Ceph 19.2.1 2 OSD(s) experiencing slow operations in BlueStore

There have been several updates, but all the upgrades cannot fix this problem. It may be caused by the Linux kernel upgrade or the Ceph upgrade. I hope it can be fixed in the next update.
 
  • Like
Reactions: RockyRen
Just to chime in, I am also seeing this on my homelab. Everything was fine until I upgrades to 19 (from 18). And I think there is an issue, not just alerting, as when it gets bad enough, the MDS servers start getting "cranky" (slow ops), and won't become healthy again until I restart the OSDs that are running slow.
 
Just to chime in, I am also seeing this on my homelab. Everything was fine until I upgrades to 19 (from 18). And I think there is an issue, not just alerting, as when it gets bad enough, the MDS servers start getting "cranky" (slow ops), and won't become healthy again until I restart the OSDs that are running slow.
I also encountered this problem. I would like to ask if I restart the osd after it occurs, and the alarm will disappear after a few days. If this problem occurs in an osd in the future, restart the osd to temporarily solve the problem.
 
I also encountered this problem. I would like to ask if I restart the osd after it occurs, and the alarm will disappear after a few days. If this problem occurs in an osd in the future, restart the osd to temporarily solve the problem.
Sure enough, the alarm disappeared after I restarted osd.
1749172077157.png
 
What does:
ceph daemon osd.<id> dump_historic_ops

Tell you.

This error should occur when you OSD cannot write their queue for 30s. This typically means serious hardware or network issues.
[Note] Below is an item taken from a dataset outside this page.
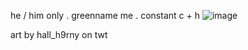 he / him only . greenname me . constant c + h
![image](https://github.com/user-attachments/assets/7e898c3d-d1d0-42c5-bef9-827ab5c04cd8)

art by hall_h9rny on twt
Eg after a full cluster reboot/recovery, this may happen if OSD are still starting or slow to start or just 1 drive is lagging causing the others not to start.
 
Last edited:
Looks like you may have a bad drive, these ops complete in 120ms which is long even for spinning hard drives, with a spinning drive, you would expect <20ms +/- network latency of ~1-2ms. Are you using SMR drives? These seem to be mostly around the time you are rebuilding an OSD, which can indeed put very high load on both drives and network.

Again, either you are severely overloading your network leading to packet drops at this time, or your drive is failing causing some operations to take very long, you won’t notice in most cases as Ceph will redirect operations that don’t complete in time, but rebuilding does require the drive to be functional.

Given this is generally around commit time to disk, I would suspect the disk.
 
Last edited:
Hello,

Like I say in the first post no problem with Ceph 19.2.0, I have the messages with Ceph 19.2.1.

I have 6 clusters of 6 nodes , 3 clusters on one site (production) and 3 clusters on other site (rescue).

No messages on the rescue site only on the production site (where I have more I/Os)

All the cluster have the "same" configuration.

System storage: 2 SCSI 10k rpm disks (MD)
Ceph storage: N SATA SSD disks
Ceph Network: 4 clusters with (shared with VMs) 2x40Gb (Mellanox), 2 clusters with Ceph dedicated 2x10Gb.

At this moment on one production 40Gb cluster with for Ceph 3 SSD for each nodes I have 7 OSD with message "slow..."
(I have also "slow..." messages on the others production 40Gb and 10GB)

# ceph -s
cluster:
id: XXXX
health: HEALTH_WARN
7 OSD(s) experiencing slow operations in BlueStore

services:
mon: 3 daemons, quorum XXX1,XXX3,XXX5 (age 9d)
mgr: XXX2(active, since 6w), standbys: XXX4, XXX6
osd: 18 osds: 18 up (since 9h), 18 in (since 8w)

data:
pools: 2 pools, 513 pgs
objects: 1.15M objects, 4.2 TiB
usage: 12 TiB used, 7.8 TiB / 20 TiB avail
pgs: 513 active+clean

io:
client: 807 MiB/s rd, 6.6 MiB/s wr, 18.18k op/s rd, 623 op/s wr

Best regards.
Francis
 
Last edited:
Looks like you may have a bad drive, these ops complete in 120ms which is long even for spinning hard drives, with a spinning drive, you would expect <20ms +/- network latency of ~1-2ms. Are you using SMR drives? These seem to be mostly around the time you are rebuilding an OSD, which can indeed put very high load on both drives and network.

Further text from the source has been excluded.